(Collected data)
▼
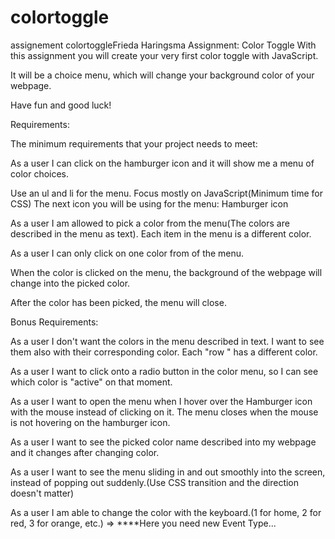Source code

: # colortoggle
assignement colortoggleFrieda Haringsma
Assignment: Color Toggle
With this assignment you will create your very first color toggle with JavaScript.

It will be a choice menu, which will change your background color of your webpage.

Have fun and good luck!

Requirements:

The minimum requirements that your project needs to meet:

As a user I can click on the hamburger icon and it will show me a menu of color choices.

Use an ul and li for the menu.
Focus mostly on JavaScript(Minimum time for CSS)
The next icon you will be using for the menu:
Hamburger icon

As a user I am allowed to pick a color from the menu(The colors are described in the menu as text). Each item in the menu is a different color.

As a user I can only click on one color from of the menu.

When the color is clicked on the menu, the background of the webpage will change into the picked color.

After the color has been picked, the menu will close.

Bonus Requirements:

As a user I don't want the colors in the menu described in text. I want to see them also with their corresponding color. Each "row " has a different color.

As a user I want to click onto a radio button in the color menu, so I can see which color is "active" on that moment.

As a user I want to open the menu when I hover over the Hamburger icon with the mouse instead of clicking on it. The menu closes when the mouse is not hovering on the hamburger icon.

As a user I want to see the picked color name described into my webpage and it changes after changing color.

As a user I want to see the menu sliding in and out smoothly into the screen, instead of popping out suddenly.(Use CSS transition and the direction doesn't matter)

As a user I am able to change the color with the keyboard.(1 for home, 2 for red, 3 for orange, etc.) ⇒ ****Here you need new Event Type...

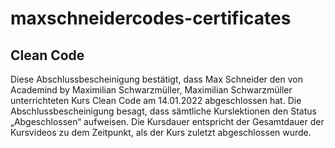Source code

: # maxschneidercodes-certificates
 
 ## Clean Code
Diese Abschlussbescheinigung bestätigt, dass Max Schneider den von Academind by Maximilian Schwarzmüller, Maximilian Schwarzmüller unterrichteten Kurs Clean Code am 14.01.2022 abgeschlossen hat. Die Abschlussbescheinigung besagt, dass sämtliche Kurslektionen den Status „Abgeschlossen“ aufweisen. Die Kursdauer entspricht der Gesamtdauer der Kursvideos zu dem Zeitpunkt, als der Kurs zuletzt abgeschlossen wurde.
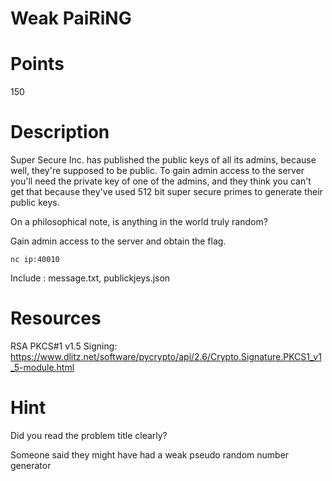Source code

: # Weak PaiRiNG

# Points
150

# Description
Super Secure Inc. has published the public keys of all its admins, because well, they're supposed to be public.
To gain admin access to the server you'll need the private key of one of the admins, and they think you can't get that because they've used 512 bit super secure primes to generate their public keys.

On a philosophical note, is anything in the world truly random?

Gain admin access to the server and obtain the flag.

`nc ip:40010`

Include : message.txt, publickjeys.json 

# Resources

RSA PKCS#1 v1.5 Signing: https://www.dlitz.net/software/pycrypto/api/2.6/Crypto.Signature.PKCS1_v1_5-module.html 

# Hint
Did you read the problem title clearly?

Someone said they might have had a weak pseudo random number generator
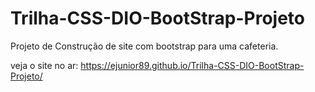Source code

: # Trilha-CSS-DIO-BootStrap-Projeto
 Projeto de Construção de site com bootstrap para uma cafeteria.

veja o site no ar: https://ejunior89.github.io/Trilha-CSS-DIO-BootStrap-Projeto/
▲
- WHAT IS REQUIRED:
Now reproduce all of the entries precisely, with no pictures in the copy.

- EXERCISE RESULT:
Source code

: # colortoggle
assignement colortoggleFrieda Haringsma
Assignment: Color Toggle
With this assignment you will create your very first color toggle with JavaScript.

It will be a choice menu, which will change your background color of your webpage.

Have fun and good luck!

Requirements:

The minimum requirements that your project needs to meet:

As a user I can click on the hamburger icon and it will show me a menu of color choices.

Use an ul and li for the menu.
Focus mostly on JavaScript(Minimum time for CSS)
The next icon you will be using for the menu:
Hamburger icon

As a user I am allowed to pick a color from the menu(The colors are described in the menu as text). Each item in the menu is a different color.

As a user I can only click on one color from of the menu.

When the color is clicked on the menu, the background of the webpage will change into the picked color.

After the color has been picked, the menu will close.

Bonus Requirements:

As a user I don't want the colors in the menu described in text. I want to see them also with their corresponding color. Each "row " has a different color.

As a user I want to click onto a radio button in the color menu, so I can see which color is "active" on that moment.

As a user I want to open the menu when I hover over the Hamburger icon with the mouse instead of clicking on it. The menu closes when the mouse is not hovering on the hamburger icon.

As a user I want to see the picked color name described into my webpage and it changes after changing color.

As a user I want to see the menu sliding in and out smoothly into the screen, instead of popping out suddenly.(Use CSS transition and the direction doesn't matter)

As a user I am able to change the color with the keyboard.(1 for home, 2 for red, 3 for orange, etc.) ⇒ ****Here you need new Event Type...

Source code

: # maxschneidercodes-certificates
 
 ## Clean Code
Diese Abschlussbescheinigung bestätigt, dass Max Schneider den von Academind by Maximilian Schwarzmüller, Maximilian Schwarzmüller unterrichteten Kurs Clean Code am 14.01.2022 abgeschlossen hat. Die Abschlussbescheinigung besagt, dass sämtliche Kurslektionen den Status „Abgeschlossen“ aufweisen. Die Kursdauer entspricht der Gesamtdauer der Kursvideos zu dem Zeitpunkt, als der Kurs zuletzt abgeschlossen wurde.
Source code

: # Weak PaiRiNG

# Points
150

# Description
Super Secure Inc. has published the public keys of all its admins, because well, they're supposed to be public.
To gain admin access to the server you'll need the private key of one of the admins, and they think you can't get that because they've used 512 bit super secure primes to generate their public keys.

On a philosophical note, is anything in the world truly random?

Gain admin access to the server and obtain the flag.

`nc ip:40010`

Include : message.txt, publickjeys.json 

# Resources

RSA PKCS#1 v1.5 Signing: https://www.dlitz.net/software/pycrypto/api/2.6/Crypto.Signature.PKCS1_v1_5-module.html 

# Hint
Did you read the problem title clearly?

Someone said they might have had a weak pseudo random number generator
Source code

: # Trilha-CSS-DIO-BootStrap-Projeto
 Projeto de Construção de site com bootstrap para uma cafeteria.

veja o site no ar: https://ejunior89.github.io/Trilha-CSS-DIO-BootStrap-Projeto/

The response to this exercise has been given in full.